RECORDS FOR THIS EXERCISE:

▶

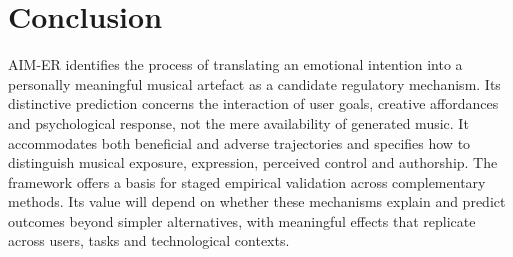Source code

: \documentclass[11pt,a4paper]{article}
\begin{document}
\section{Conclusion}
AIM-ER identifies the process of translating an emotional intention into a personally meaningful musical artefact as a candidate regulatory mechanism. Its distinctive prediction concerns the interaction of user goals, creative affordances and psychological response, not the mere availability of generated music. It accommodates both beneficial and adverse trajectories and specifies how to distinguish musical exposure, expression, perceived control and authorship. The framework offers a basis for staged empirical validation across complementary methods. Its value will depend on whether these mechanisms explain and predict outcomes beyond simpler alternatives, with meaningful effects that replicate across users, tasks and technological contexts.

\printbibliography
\end{document}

◀

WHAT TO PRODUCE:
Output the listing above exactly, excluding all pictures.

TASK SOLUTION:
Source code

: \documentclass[11pt,a4paper]{article}
\begin{document}
\section{Conclusion}
AIM-ER identifies the process of translating an emotional intention into a personally meaningful musical artefact as a candidate regulatory mechanism. Its distinctive prediction concerns the interaction of user goals, creative affordances and psychological response, not the mere availability of generated music. It accommodates both beneficial and adverse trajectories and specifies how to distinguish musical exposure, expression, perceived control and authorship. The framework offers a basis for staged empirical validation across complementary methods. Its value will depend on whether these mechanisms explain and predict outcomes beyond simpler alternatives, with meaningful effects that replicate across users, tasks and technological contexts.

\printbibliography
\end{document}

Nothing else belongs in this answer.